Abū al-Thanā’ Shihāb ad-Dīn Sayyid Maḥmūd ibn ‘Abd Allāh al-Ḥusaynī al-Ālūsī al-Baghdādī (أبو الثناء شهاب الدين سيد محمود بن عبد الله بن محمود الحسيني الآلوسي البغدادي‎; 10 December 1802 - 29 July 1854 CE) was an Iraqi Islamic scholar best known for writing Ruh al-Ma'ani, an exegesis (tafsir) of the Qur'an.

==Biography==
He was born in Baghdad on the day of Jumu`ah, 14 Sha`ban 1217 AH (Friday, 10 December 1802).
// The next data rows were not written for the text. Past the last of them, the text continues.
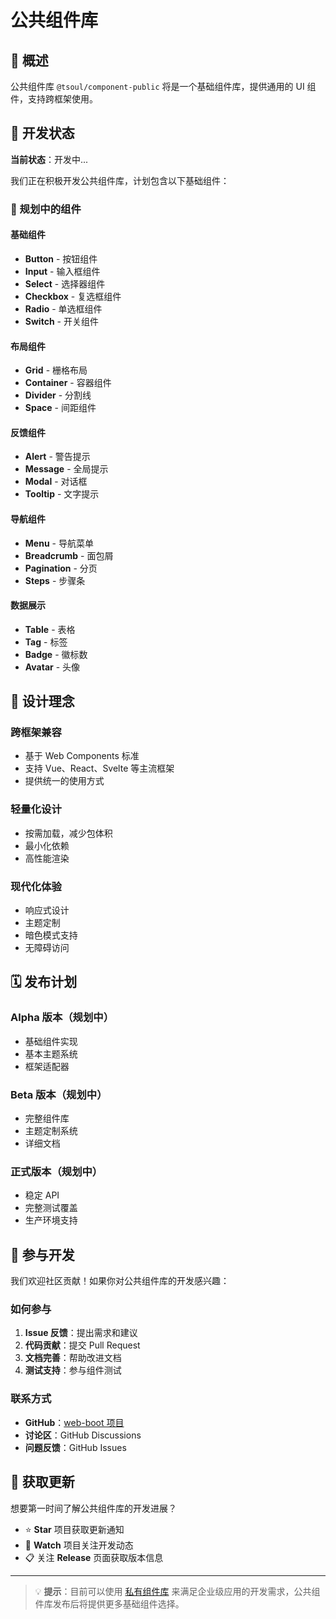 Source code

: # 公共组件库

## 📖 概述

公共组件库 `@tsoul/component-public` 将是一个基础组件库，提供通用的 UI 组件，支持跨框架使用。

## 🚧 开发状态

**当前状态**：开发中...

我们正在积极开发公共组件库，计划包含以下基础组件：

### 🎯 规划中的组件

#### 基础组件

- **Button** - 按钮组件
- **Input** - 输入框组件
- **Select** - 选择器组件
- **Checkbox** - 复选框组件
- **Radio** - 单选框组件
- **Switch** - 开关组件

#### 布局组件

- **Grid** - 栅格布局
- **Container** - 容器组件
- **Divider** - 分割线
- **Space** - 间距组件

#### 反馈组件

- **Alert** - 警告提示
- **Message** - 全局提示
- **Modal** - 对话框
- **Tooltip** - 文字提示

#### 导航组件

- **Menu** - 导航菜单
- **Breadcrumb** - 面包屑
- **Pagination** - 分页
- **Steps** - 步骤条

#### 数据展示

- **Table** - 表格
- **Tag** - 标签
- **Badge** - 徽标数
- **Avatar** - 头像

## 🎨 设计理念

### 跨框架兼容

- 基于 Web Components 标准
- 支持 Vue、React、Svelte 等主流框架
- 提供统一的使用方式

### 轻量化设计

- 按需加载，减少包体积
- 最小化依赖
- 高性能渲染

### 现代化体验

- 响应式设计
- 主题定制
- 暗色模式支持
- 无障碍访问

## 🗓️ 发布计划

### Alpha 版本（规划中）

- 基础组件实现
- 基本主题系统
- 框架适配器

### Beta 版本（规划中）

- 完整组件库
- 主题定制系统
- 详细文档

### 正式版本（规划中）

- 稳定 API
- 完整测试覆盖
- 生产环境支持

## 📢 参与开发

我们欢迎社区贡献！如果你对公共组件库的开发感兴趣：

### 如何参与

1. **Issue 反馈**：提出需求和建议
2. **代码贡献**：提交 Pull Request
3. **文档完善**：帮助改进文档
4. **测试支持**：参与组件测试

### 联系方式

- **GitHub**：[web-boot 项目](https://github.com/MQYForverT/web-boot)
- **讨论区**：GitHub Discussions
- **问题反馈**：GitHub Issues

## 🔔 获取更新

想要第一时间了解公共组件库的开发进展？

- ⭐ **Star** 项目获取更新通知
- 👀 **Watch** 项目关注开发动态
- 📋 关注 **Release** 页面获取版本信息

---

> 💡 **提示**：目前可以使用 [私有组件库](../private/) 来满足企业级应用的开发需求，公共组件库发布后将提供更多基础组件选择。
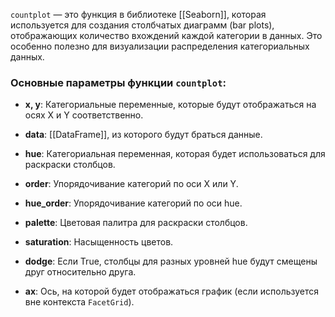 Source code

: `countplot` — это функция в библиотеке [[Seaborn]], которая используется для создания столбчатых диаграмм (bar plots), отображающих количество вхождений каждой категории в данных. Это особенно полезно для визуализации распределения категориальных данных.

### Основные параметры функции `countplot`:

- **x, y**: Категориальные переменные, которые будут отображаться на осях X и Y соответственно.
    
- **data**: [[DataFrame]], из которого будут браться данные.
    
- **hue**: Категориальная переменная, которая будет использоваться для раскраски столбцов.
    
- **order**: Упорядочивание категорий по оси X или Y.
    
- **hue_order**: Упорядочивание категорий по оси hue.
    
- **palette**: Цветовая палитра для раскраски столбцов.
    
- **saturation**: Насыщенность цветов.
    
- **dodge**: Если True, столбцы для разных уровней hue будут смещены друг относительно друга.
    
- **ax**: Ось, на которой будет отображаться график (если используется вне контекста `FacetGrid`). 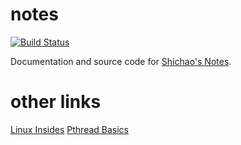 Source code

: # notes

[![Build Status][travis-image]][travis-link]

Documentation and source code for [Shichao's Notes](http://notes.shichao.io).

# other links
[Linux Insides](https://0xax.gitbooks.io/linux-insides/content/)
[Pthread Basics](https://www.oreilly.com/library/view/pthreads-programming/9781449364724/ch04.html#pthreadunderscoreonce_mechanism)

[travis-image]: https://img.shields.io/travis/shichao-an/notes/master.png
[travis-link]: https://travis-ci.org/shichao-an/notes
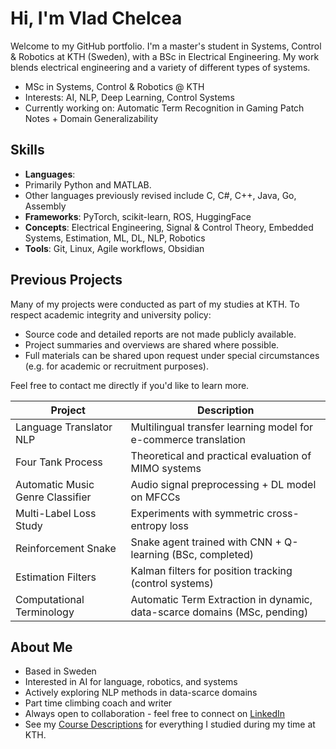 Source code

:# Hi, I'm Vlad Chelcea

Welcome to my GitHub portfolio. I'm a master's student in Systems, Control & Robotics at KTH (Sweden), with a BSc in Electrical Engineering. My work blends electrical engineering and a variety of different types of systems.

- MSc in Systems, Control & Robotics @ KTH
- Interests: AI, NLP, Deep Learning, Control Systems
- Currently working on: Automatic Term Recognition in Gaming Patch Notes + Domain Generalizability

## Skills
- **Languages**:
-   Primarily Python and MATLAB.
-   Other languages previously revised include C, C#, C++, Java, Go, Assembly
- **Frameworks**: PyTorch, scikit-learn, ROS, HuggingFace
- **Concepts**: Electrical Engineering, Signal & Control Theory, Embedded Systems, Estimation, ML, DL, NLP, Robotics
- **Tools**: Git, Linux, Agile workflows, Obsidian

## Previous Projects

Many of my projects were conducted as part of my studies at KTH. To respect academic integrity and university policy:
- Source code and detailed reports are not made publicly available.
- Project summaries and overviews are shared where possible.
- Full materials can be shared upon request under special circumstances (e.g. for academic or recruitment purposes).

Feel free to contact me directly if you'd like to learn more.

| Project | Description |
|--------|-------------|
| Language Translator NLP| Multilingual transfer learning model for e-commerce translation |
| Four Tank Process | Theoretical and practical evaluation of MIMO systems |
| Automatic Music Genre Classifier | Audio signal preprocessing + DL model on MFCCs |
| Multi-Label Loss Study | Experiments with symmetric cross-entropy loss |
| Reinforcement Snake | Snake agent trained with CNN + Q-learning (BSc, completed) |
| Estimation Filters | Kalman filters for position tracking (control systems) |
| Computational Terminology | Automatic Term Extraction in dynamic, data-scarce domains (MSc, pending)|

## About Me
- Based in Sweden
- Interested in AI for language, robotics, and systems
- Actively exploring NLP methods in data-scarce domains
- Part time climbing coach and writer
- Always open to collaboration - feel free to connect on [LinkedIn](https://www.linkedin.com/in/vlad-chelcea)
- See my [Course Descriptions](course_descriptions.md) for everything I studied during my time at KTH.
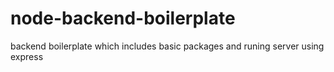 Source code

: # node-backend-boilerplate
backend boilerplate which includes basic packages and runing server using express
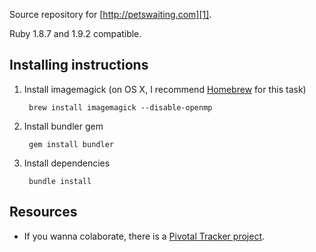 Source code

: Source repository for [http://petswaiting.com][1].

Ruby 1.8.7 and 1.9.2 compatible.

Installing instructions
-----------------------

1. Install imagemagick (on OS X, I recommend [Homebrew][2] for this task)

		brew install imagemagick --disable-openmp

2. Install bundler gem

		gem install bundler

3. Install dependencies

		bundle install


Resources
---------

- If you wanna colaborate, there is a [Pivotal Tracker project][3].

[1]: http://petswaiting.com
[2]: http://github.com/mxcl/homebrew
[3]: http://www.pivotaltracker.com/projects/102770
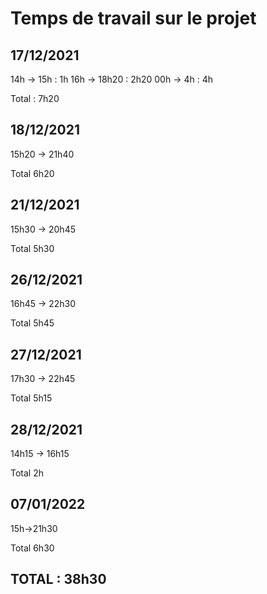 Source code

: # Temps de travail sur le projet

## 17/12/2021

14h -> 15h : 1h
16h -> 18h20 : 2h20
00h -> 4h : 4h

Total : 7h20

## 18/12/2021

15h20 -> 21h40

Total 6h20

## 21/12/2021

15h30 -> 20h45

Total 5h30

## 26/12/2021

16h45 -> 22h30

Total 5h45

## 27/12/2021

17h30 -> 22h45

Total 5h15

## 28/12/2021

14h15 -> 16h15

Total 2h

## 07/01/2022

15h->21h30

Total 6h30

## TOTAL : 38h30
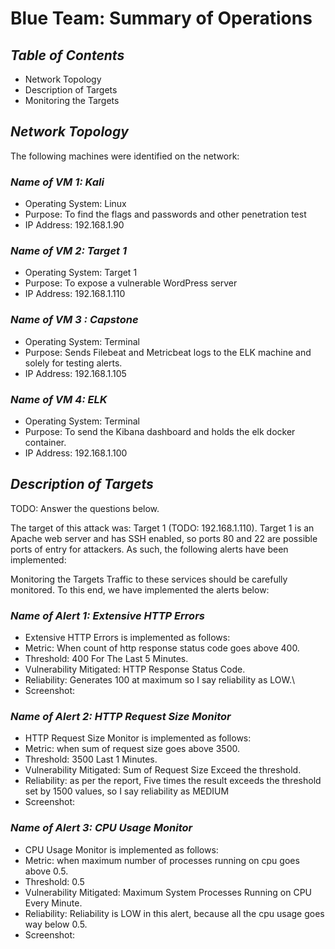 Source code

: # **Blue Team: Summary of Operations**

## **_Table of Contents_**

*	Network Topology
*	Description of Targets
*	Monitoring the Targets

## **_Network Topology_**

The following machines were identified on the network:

### _Name of VM 1: Kali_
*	Operating System: Linux
*	Purpose: To find the flags and passwords and other penetration test
*	IP Address: 192.168.1.90
### _Name of VM 2: Target 1_
*	Operating System: Target 1
*	Purpose: To expose a vulnerable WordPress server
*	IP Address: 192.168.1.110
### _Name of VM 3 : Capstone_
*	Operating System: Terminal
*	Purpose: Sends Filebeat and Metricbeat logs to the ELK machine and solely for testing alerts.
*	IP Address: 192.168.1.105
### _Name of VM 4: ELK_
*	Operating System: Terminal
*	Purpose: To send the Kibana dashboard and holds the elk docker container.
*	IP Address: 192.168.1.100
 
## **_Description of Targets_**
TODO: Answer the questions below.

The target of this attack was: Target 1 (TODO: 192.168.1.110).
Target 1 is an Apache web server and has SSH enabled, so ports 80 and 22 are possible ports of entry for attackers. As such, the following alerts have been implemented:

Monitoring the Targets
Traffic to these services should be carefully monitored. To this end, we have implemented the alerts below:

### _Name of Alert 1: Extensive HTTP Errors_
*	Extensive HTTP Errors is implemented as follows:
*	Metric: When count of http response status code goes above 400.
*	Threshold: 400 For The Last 5 Minutes.
*	Vulnerability Mitigated: HTTP Response Status Code.
*	Reliability: Generates 100 at maximum so I say reliability as LOW.\
*	Screenshot: 


### _Name of Alert 2: HTTP Request Size Monitor_
*	HTTP Request Size Monitor is implemented as follows:
*	Metric: when sum of request size goes above 3500.
*	Threshold: 3500 Last 1 Minutes.
*	Vulnerability Mitigated: Sum of Request Size Exceed the threshold.
*	Reliability: as per the report, Five times the result exceeds the threshold set by 1500 values, so I say reliability as MEDIUM
*	Screenshot:

### _Name of Alert 3: CPU Usage Monitor_
*	CPU Usage Monitor is implemented as follows:
*	Metric: when maximum number of processes running on cpu goes above 0.5.
*	Threshold: 0.5
*	Vulnerability Mitigated: Maximum System Processes Running on CPU Every Minute.
* Reliability: Reliability is LOW in this alert, because all the cpu usage goes way below 0.5.
*	Screenshot:


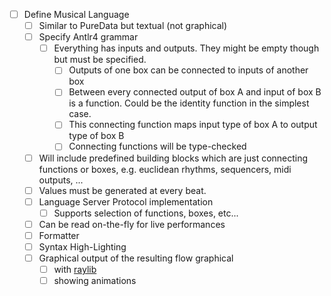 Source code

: - [ ] Define Musical Language
    - [ ] Similar to PureData but textual (not graphical)
    - [ ] Specify Antlr4 grammar
        - [ ] Everything has inputs and outputs. They might be empty though but must be specified.
            - [ ] Outputs of one box can be connected to inputs of another box
            - [ ] Between every connected output of box A and input of box B is a function.
                  Could be the identity function in the simplest case.
            - [ ] This connecting function maps input type of box A to output type of box B
            - [ ] Connecting functions will be type-checked
    - [ ] Will include predefined building blocks which are just connecting functions or boxes, e.g. euclidean rhythms, sequencers, midi outputs, ...
    - [ ] Values must be generated at every beat.
    - [ ] Language Server Protocol implementation
        - [ ] Supports selection of functions, boxes, etc...
    - [ ] Can be read on-the-fly for live performances
    - [ ] Formatter
    - [ ] Syntax High-Lighting
    - [ ] Graphical output of the resulting flow graphical
        - [ ] with [raylib](https://www.raylib.com/)
        - [ ] showing animations

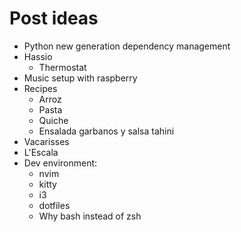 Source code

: # Post ideas
* Python new generation dependency management
* Hassio
    - Thermostat
* Music setup with raspberry
* Recipes
    - Arroz
    - Pasta
    - Quiche
    - Ensalada garbanos y salsa tahini
* Vacarisses
* L'Escala
* Dev environment:
    - nvim
    - kitty
    - i3
    - dotfiles
    - Why bash instead of zsh
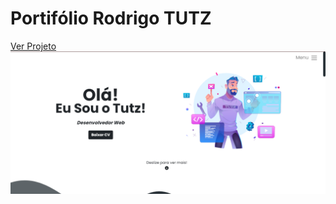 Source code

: ## <h1> Portifólio Rodrigo TUTZ </h1>
<a href="http://rodrigotutz.rf.gd" style="margin-bottom=25px">Ver Projeto</a>
<img src="/assets/portifolio.png" alt="Portifolio"> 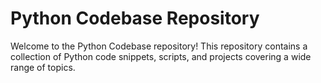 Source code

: # Python Codebase Repository
Welcome to the Python Codebase repository! This repository contains a collection of Python code snippets, 
scripts, and projects covering a wide range of topics.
He was a prominent Baghdad scholar in the Ottoman Empire. Because some of his phrases resembled that of the Ahl al-Hadith and Salafis such Ibn Taymiyyah and Muhammad ibn Abdul Wahhab, he was accused of supporting Wahhabism. This led to his dismissal in 1847. He sent his tafsir to the authorities in Istanbul as proof for his loyalty to the established Islamic tradition and the Ottoman Empire. ʿĀrif Hikmet Bey was impressed by al-Alusi's deep knowledge and advised him to consult Reşid Mehmed Pasha for his concern. Reşid Mehmed Pasha eventually assigned him as a member of the madrasa of the Mirjan Mosque and the position of a mufti.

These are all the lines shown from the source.